• [Materials provided]:
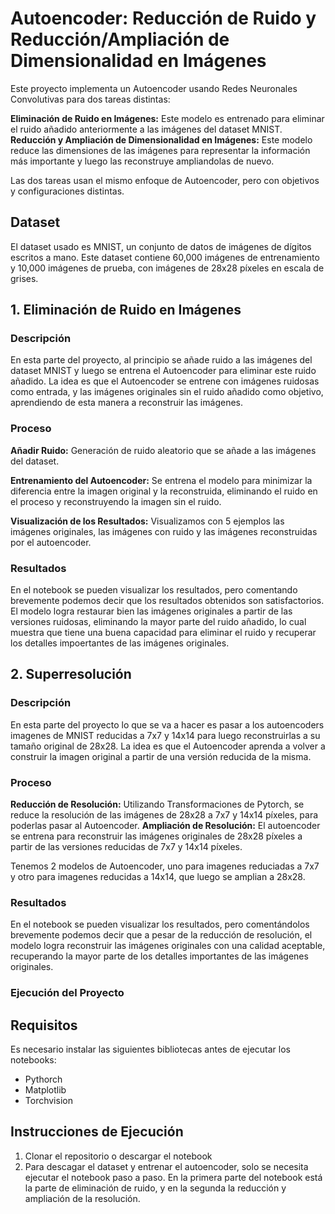 # **Autoencoder: Reducción de Ruido y Reducción/Ampliación de Dimensionalidad en Imágenes**

Este proyecto implementa un Autoencoder usando Redes Neuronales Convolutivas para dos tareas distintas:

**Eliminación de Ruido en Imágenes:** Este modelo es entrenado para eliminar el ruido añadido anteriormente a las imágenes del dataset MNIST.
**Reducción y Ampliación de Dimensionalidad en Imágenes:** Este modelo reduce las dimensiones de las imágenes para representar la información más importante y luego las reconstruye ampliandolas de nuevo. 

Las dos tareas usan el mismo enfoque de Autoencoder, pero con objetivos y configuraciones distintas.

## **Dataset**

El dataset usado es MNIST, un conjunto de datos de imágenes de dígitos escritos a mano. Este dataset contiene 60,000 imágenes de entrenamiento y 10,000 imágenes de prueba, con imágenes de 28x28 píxeles en escala de grises.

## **1. Eliminación de Ruido en Imágenes**

### **Descripción**
En esta parte del proyecto, al principio se añade ruido a las imágenes del dataset MNIST y luego se entrena el Autoencoder para eliminar este ruido añadido. La idea es que el Autoencoder se entrene con imágenes ruidosas como entrada, y las imágenes originales sin el ruido añadido como objetivo, aprendiendo de esta manera a reconstruir las imágenes.

### **Proceso**

**Añadir Ruido:** Generación de ruido aleatorio que se añade a las imágenes del dataset.

**Entrenamiento del Autoencoder:** Se entrena el modelo para minimizar la diferencia entre la imagen original y la reconstruida, eliminando el ruido en el proceso y reconstruyendo la imagen sin el ruido.

**Visualización de los Resultados:** Visualizamos con 5 ejemplos las imágenes originales, las imágenes con ruido y las imágenes reconstruidas por el autoencoder.

### **Resultados**

En el notebook se pueden visualizar los resultados, pero comentando brevemente podemos decir que los resultados obtenidos son satisfactorios. El modelo logra restaurar bien las imágenes originales a partir de las versiones ruidosas, eliminando la mayor parte del ruido añadido, lo cual muestra que tiene una buena capacidad para eliminar el ruido y recuperar los detalles impoertantes de las imágenes originales.

## **2. Superresolución**

### **Descripción**

En esta parte del proyecto lo que se va a hacer es pasar a los autoencoders imagenes de MNIST reducidas a 7x7 y 14x14 para luego reconstruirlas a su tamaño original de 28x28. La idea es que el Autoencoder aprenda a volver a construir la imagen original a partir de una versión reducida de la misma.

### **Proceso**

**Reducción de Resolución:** Utilizando Transformaciones de Pytorch, se reduce la resolución de las imágenes de 28x28 a 7x7 y 14x14 píxeles, para poderlas pasar al Autoencoder.
**Ampliación de Resolución:** El autoencoder se entrena para reconstruir las imágenes originales de 28x28 píxeles a partir de las versiones reducidas de 7x7 y 14x14 píxeles.

Tenemos 2 modelos de Autoencoder, uno para imagenes reduciadas a 7x7 y otro para imagenes reducidas a 14x14, que luego se amplian a 28x28.

### **Resultados**

En el notebook se pueden visualizar los resultados, pero comentándolos brevemente podemos decir que a pesar de la reducción de resolución, el modelo logra reconstruir las imágenes originales con una calidad aceptable, recuperando la mayor parte de los detalles importantes de las imágenes originales.

### **Ejecución del Proyecto**

## **Requisitos**

Es necesario instalar las siguientes bibliotecas antes de ejecutar los notebooks:

- Pythorch
- Matplotlib
- Torchvision

## **Instrucciones de Ejecución**

1. Clonar el repositorio o descargar el notebook
2. Para descagar el dataset y entrenar el autoencoder, solo se necesita ejecutar el notebook paso a paso. En la primera parte del notebook está la parte de eliminación de ruido, y en la segunda la reducción y ampliación de la resolución.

• [Task directions]:
Take every line above that includes "tareas" and list it.

• [Output for this exercise]:
Este proyecto implementa un Autoencoder usando Redes Neuronales Convolutivas para dos tareas distintas:
Las dos tareas usan el mismo enfoque de Autoencoder, pero con objetivos y configuraciones distintas.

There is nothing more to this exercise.